THE TASK: On how many lines of the data below does the word "fixtures" appear? Reply with the number only.

DATA EXTRACT:
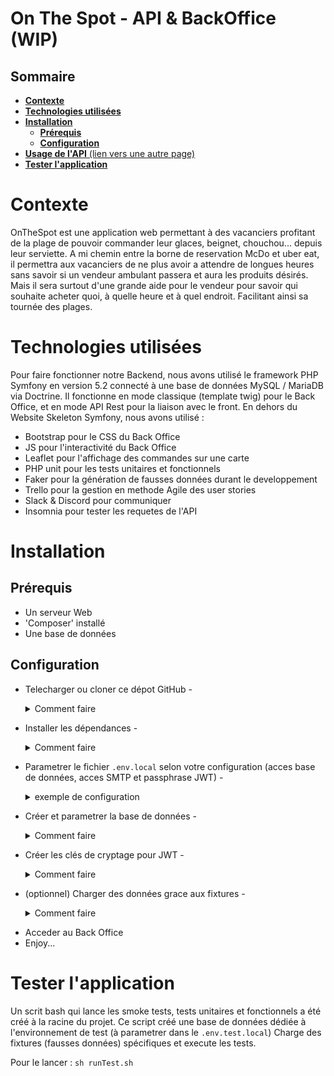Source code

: # On The Spot - API & BackOffice (WIP)

## Sommaire

- [**Contexte**](#contexte)
- [**Technologies utilisées**](#technologies-utilisées)
- [**Installation**](#installation)
  - [**Prérequis**](#prérequis)
  - [**Configuration**](#configuration)
- [**Usage de l'API** (lien vers une autre page)](api-readme.md)
- [**Tester l'application**](#tester-l'application)

**Contexte**
===============

OnTheSpot est une application web permettant à des vacanciers profitant de la plage de pouvoir commander leur glaces, beignet, chouchou... depuis leur serviette.
A mi chemin entre la borne de reservation McDo et uber eat, il permettra aux vacanciers de ne plus avoir a attendre de longues heures sans savoir si un vendeur ambulant passera et aura les produits désirés.
Mais il sera surtout d'une grande aide pour le vendeur pour savoir qui souhaite acheter quoi, à quelle heure et à quel endroit. Facilitant ainsi sa tournée des plages.

**Technologies utilisées**
===============

Pour faire fonctionner notre Backend, nous avons utilisé le framework PHP Symfony en version 5.2 connecté à une base de données MySQL / MariaDB via Doctrine.
Il fonctionne en mode classique (template twig) pour le Back Office, et en mode API Rest pour la liaison avec le front.
En dehors du Website Skeleton Symfony, nous avons utilisé :
- Bootstrap pour le CSS du Back Office
- JS pour l'interactivité du Back Office
- Leaflet pour l'affichage des commandes sur une carte
- PHP unit pour les tests unitaires et fonctionnels
- Faker pour la génération de fausses données durant le developpement
- Trello pour la gestion en methode Agile des user stories
- Slack & Discord pour communiquer
- Insomnia pour tester les requetes de l'API

**Installation**
===============

**Prérequis**
----

- Un serveur Web
- 'Composer' installé
- Une base de données

**Configuration**
----

- Telecharger ou cloner ce dépot GitHub
-<details>
  <summary>Comment faire</summary>
  
  Clonage depuis le depot GitHub
  (en terminal, depuis la racine du projet)
  ```
  git clone git@github.com:O-clock-Oz/apo-OnTheSpot-back.git
  ```
</details>

- Installer les dépendances
-<details>
  <summary>Comment faire</summary>
  
  (en terminal, depuis la racine du projet)
  ```
  composer install
  ```
</details>

- Parametrer le fichier `.env.local` selon votre configuration (acces base de données, acces SMTP et passphrase JWT)
-<details>
  <summary>exemple de configuration</summary>
  
  ```
  DATABASE_URL="mysql://identifiant_bdd:mot_de_passe_bdd@127.0.0.1:3306/nom_bdd?serverVersion=mariadb-10.4.18"

  MAILER_DSN=smtp://identifiant_SMTP:mot_de_passe_SMTP@serveur_SMTP
  
  JWT_PASSPHRASE=phrase_secrete_au_libre_choix
  ```  
</details>

- Créer et parametrer la base de données
-<details>
  <summary>Comment faire</summary>
  
  (en terminal, depuis la racine du projet)
  
  Creation de la base de données
  ```
  bin/console doctrine:database:create
  ```
  
  Creation des tables, champs et relations (application des migrations)
  ```
  bin/console doctrine:migrations:migrate
  ```  
</details>

- Créer les clés de cryptage pour JWT
-<details>
  <summary>Comment faire</summary>
  
  (en terminal, depuis la racine du projet)
  ```
  bin/console lexik:jwt:generate-keypair
  ```
  
  (optionnel) deplacer la passphrase JWT presente dans .env et la mettre dans .env.local
</details>

- (optionnel) Charger des données grace aux fixtures
-<details>
  <summary>Comment faire</summary>
  
  (en terminal, depuis la racine du projet)
  ```
  bin/console doctrine:fixtures:load
  ```  
</details>

- Acceder au Back Office
- Enjoy...

**Tester l'application**
===============

Un scrit bash qui lance les smoke tests, tests unitaires et fonctionnels a été créé à la racine du projet.
Ce script créé une base de données dédiée à l'environnement de test (à parametrer dans le `.env.test.local`)
Charge des fixtures (fausses données) spécifiques
et execute les tests.

Pour le lancer :
`sh runTest.sh`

RESPONSE TO THIS TASK: 3